Document images with source code:
- - - -

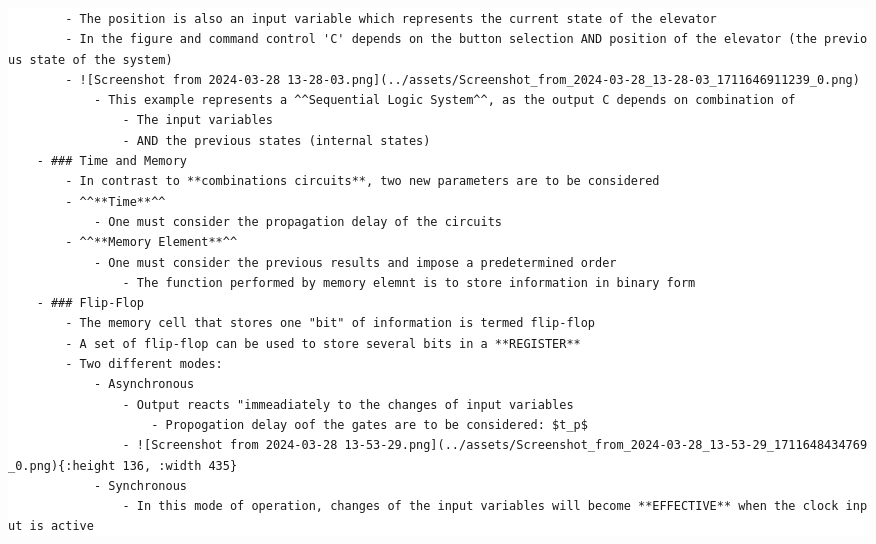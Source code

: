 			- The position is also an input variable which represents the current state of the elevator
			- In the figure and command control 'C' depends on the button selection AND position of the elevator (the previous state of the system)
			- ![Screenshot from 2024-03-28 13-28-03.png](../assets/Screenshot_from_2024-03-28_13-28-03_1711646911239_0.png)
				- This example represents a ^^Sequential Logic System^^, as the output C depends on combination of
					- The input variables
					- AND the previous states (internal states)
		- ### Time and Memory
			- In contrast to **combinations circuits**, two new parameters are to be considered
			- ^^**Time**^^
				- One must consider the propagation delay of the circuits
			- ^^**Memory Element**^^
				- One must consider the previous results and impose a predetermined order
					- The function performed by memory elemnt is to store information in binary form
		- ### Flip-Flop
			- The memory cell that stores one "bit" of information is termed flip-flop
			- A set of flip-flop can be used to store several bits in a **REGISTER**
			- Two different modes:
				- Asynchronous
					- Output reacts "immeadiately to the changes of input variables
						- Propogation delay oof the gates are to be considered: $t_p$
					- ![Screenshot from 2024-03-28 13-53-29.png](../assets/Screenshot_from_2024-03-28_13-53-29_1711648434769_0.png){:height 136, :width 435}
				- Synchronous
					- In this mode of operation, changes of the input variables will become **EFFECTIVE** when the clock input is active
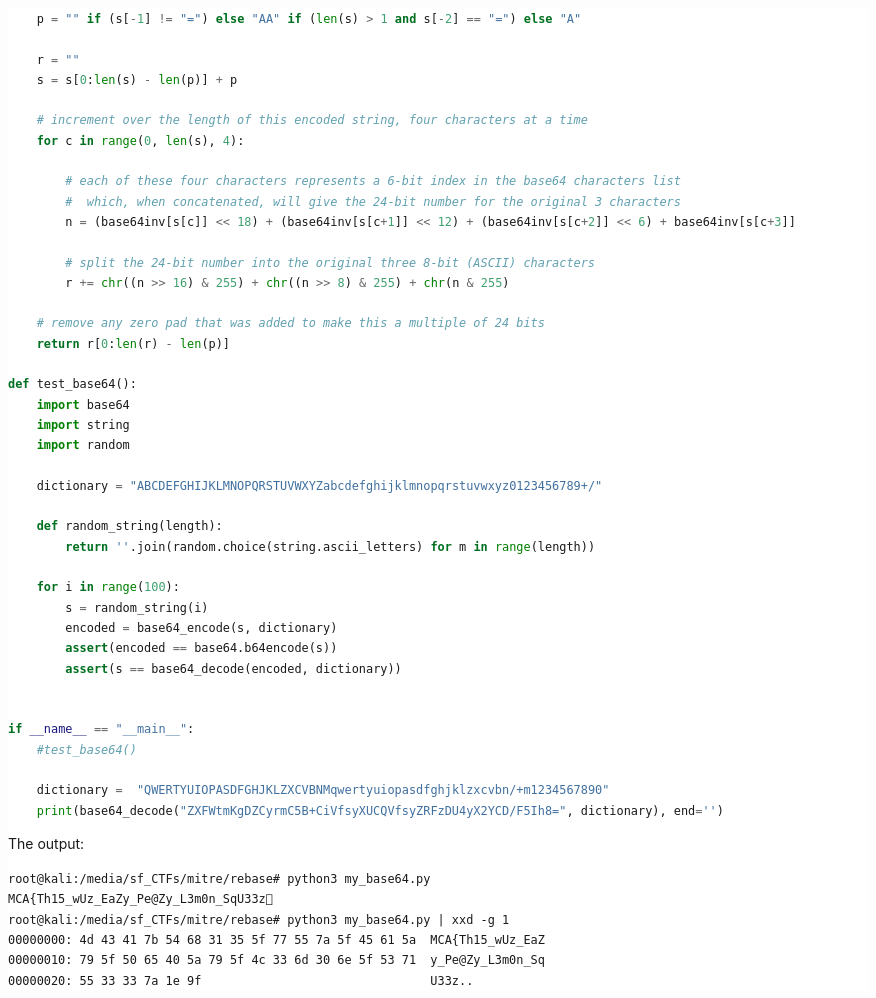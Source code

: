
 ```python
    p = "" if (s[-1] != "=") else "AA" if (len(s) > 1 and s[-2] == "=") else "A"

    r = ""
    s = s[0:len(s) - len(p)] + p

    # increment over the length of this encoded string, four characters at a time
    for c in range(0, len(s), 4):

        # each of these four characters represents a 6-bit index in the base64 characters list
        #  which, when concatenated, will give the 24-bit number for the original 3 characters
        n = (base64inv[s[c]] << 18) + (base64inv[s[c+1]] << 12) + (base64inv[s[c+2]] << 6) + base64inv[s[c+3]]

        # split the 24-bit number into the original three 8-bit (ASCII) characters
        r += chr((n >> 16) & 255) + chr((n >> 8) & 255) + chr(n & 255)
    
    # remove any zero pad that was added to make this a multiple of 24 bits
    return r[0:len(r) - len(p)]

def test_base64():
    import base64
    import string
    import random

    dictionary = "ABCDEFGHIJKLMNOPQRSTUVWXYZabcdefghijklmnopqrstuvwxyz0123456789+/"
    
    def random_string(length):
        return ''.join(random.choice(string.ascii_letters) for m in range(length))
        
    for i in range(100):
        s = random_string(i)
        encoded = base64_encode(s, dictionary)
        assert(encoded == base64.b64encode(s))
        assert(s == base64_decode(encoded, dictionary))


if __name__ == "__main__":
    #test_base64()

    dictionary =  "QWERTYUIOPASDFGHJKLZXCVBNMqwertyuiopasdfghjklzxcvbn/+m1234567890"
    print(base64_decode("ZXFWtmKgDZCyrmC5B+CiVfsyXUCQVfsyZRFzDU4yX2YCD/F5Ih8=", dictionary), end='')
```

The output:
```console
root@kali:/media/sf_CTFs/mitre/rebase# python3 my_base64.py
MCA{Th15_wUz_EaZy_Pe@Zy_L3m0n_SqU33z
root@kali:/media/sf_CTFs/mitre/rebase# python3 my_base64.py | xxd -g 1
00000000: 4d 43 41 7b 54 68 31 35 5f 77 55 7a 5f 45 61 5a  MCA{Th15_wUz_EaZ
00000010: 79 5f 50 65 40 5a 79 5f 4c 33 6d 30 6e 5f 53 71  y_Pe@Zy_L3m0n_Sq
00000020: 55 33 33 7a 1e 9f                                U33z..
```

- - - -

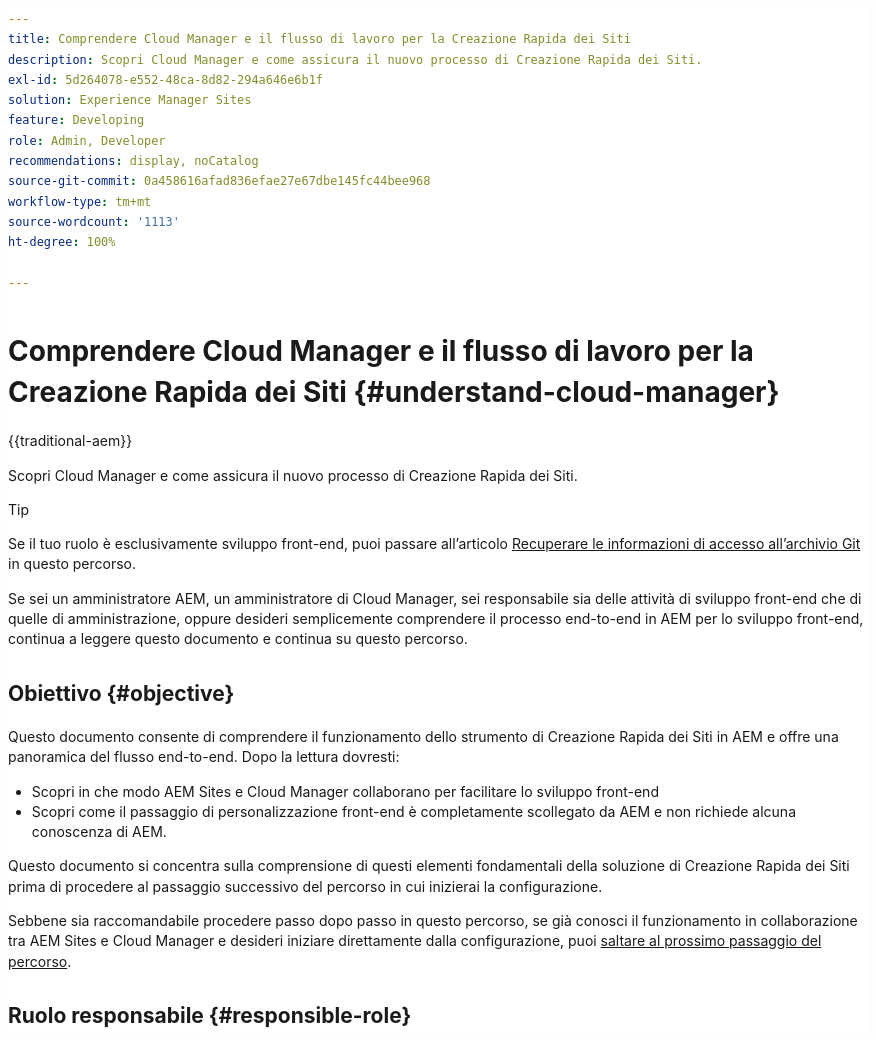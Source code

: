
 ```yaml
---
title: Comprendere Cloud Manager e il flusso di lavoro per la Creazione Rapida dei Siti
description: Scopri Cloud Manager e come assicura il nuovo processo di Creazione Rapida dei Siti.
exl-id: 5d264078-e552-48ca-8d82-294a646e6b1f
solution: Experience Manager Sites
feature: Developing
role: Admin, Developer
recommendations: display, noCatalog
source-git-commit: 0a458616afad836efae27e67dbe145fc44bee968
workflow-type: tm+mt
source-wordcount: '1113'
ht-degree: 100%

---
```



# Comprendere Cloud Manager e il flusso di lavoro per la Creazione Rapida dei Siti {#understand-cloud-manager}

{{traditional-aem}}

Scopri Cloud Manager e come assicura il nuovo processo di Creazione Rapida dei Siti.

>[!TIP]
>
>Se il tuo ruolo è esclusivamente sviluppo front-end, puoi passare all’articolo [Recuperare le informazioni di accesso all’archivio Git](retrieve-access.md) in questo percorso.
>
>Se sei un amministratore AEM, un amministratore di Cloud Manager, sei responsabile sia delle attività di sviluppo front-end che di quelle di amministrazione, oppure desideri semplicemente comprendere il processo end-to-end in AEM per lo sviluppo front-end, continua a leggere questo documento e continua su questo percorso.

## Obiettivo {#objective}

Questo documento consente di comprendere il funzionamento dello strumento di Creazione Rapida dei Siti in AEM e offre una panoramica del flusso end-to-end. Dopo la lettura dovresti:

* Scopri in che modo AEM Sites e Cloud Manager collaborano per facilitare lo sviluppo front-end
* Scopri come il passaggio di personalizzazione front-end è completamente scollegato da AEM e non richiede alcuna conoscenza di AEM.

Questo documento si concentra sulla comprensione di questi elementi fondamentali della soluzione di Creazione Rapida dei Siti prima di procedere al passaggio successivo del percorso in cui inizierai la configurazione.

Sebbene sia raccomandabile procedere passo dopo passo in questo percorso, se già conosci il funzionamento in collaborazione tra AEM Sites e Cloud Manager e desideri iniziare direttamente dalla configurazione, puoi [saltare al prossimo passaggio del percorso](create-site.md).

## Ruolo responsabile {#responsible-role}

- - - -

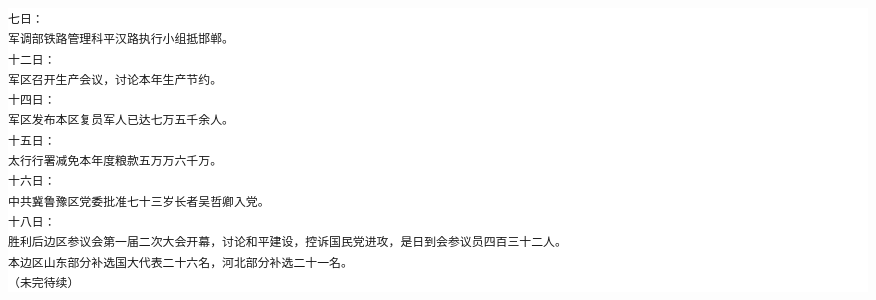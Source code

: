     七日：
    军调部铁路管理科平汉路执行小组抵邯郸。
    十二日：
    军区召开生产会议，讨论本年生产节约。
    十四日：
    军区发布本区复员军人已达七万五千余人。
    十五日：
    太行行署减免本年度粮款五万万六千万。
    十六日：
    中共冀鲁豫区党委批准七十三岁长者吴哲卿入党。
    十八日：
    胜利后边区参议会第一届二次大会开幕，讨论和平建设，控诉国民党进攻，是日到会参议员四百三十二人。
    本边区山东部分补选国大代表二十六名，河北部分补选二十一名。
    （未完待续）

- - - -

## AIM OF THE EXERCISE
Could you state the number of lines above in which the word "nuovo" appears? Give that number by itself.

## ANSWER TO THIS EXERCISE
2